## Task
Please repeat every entry exactly as written, but skip the pictures.

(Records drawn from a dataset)
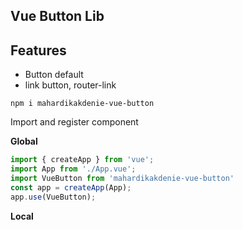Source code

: ## Vue Button Lib

## Features
- Button default
- link button, router-link

```shell
npm i mahardikakdenie-vue-button
```

Import and register component

**Global**

```js
import { createApp } from 'vue';
import App from './App.vue';
import VueButton from 'mahardikakdenie-vue-button'
const app = createApp(App);
app.use(VueButton);
```

**Local**
<script>    
import VueButton from 'mahardikakdenie-vue-button'
import '@vuepic/vue-datepicker/dist/main.css';

export default {
    components: { VueButton }
}
</script>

## Response
Source code

: ## Vue Button Lib

## Features
- Button default
- link button, router-link

```shell
npm i mahardikakdenie-vue-button
```

Import and register component

**Global**

```js
import { createApp } from 'vue';
import App from './App.vue';
import VueButton from 'mahardikakdenie-vue-button'
const app = createApp(App);
app.use(VueButton);
```

**Local**
<script>    
import VueButton from 'mahardikakdenie-vue-button'
import '@vuepic/vue-datepicker/dist/main.css';

export default {
    components: { VueButton }
}
</script>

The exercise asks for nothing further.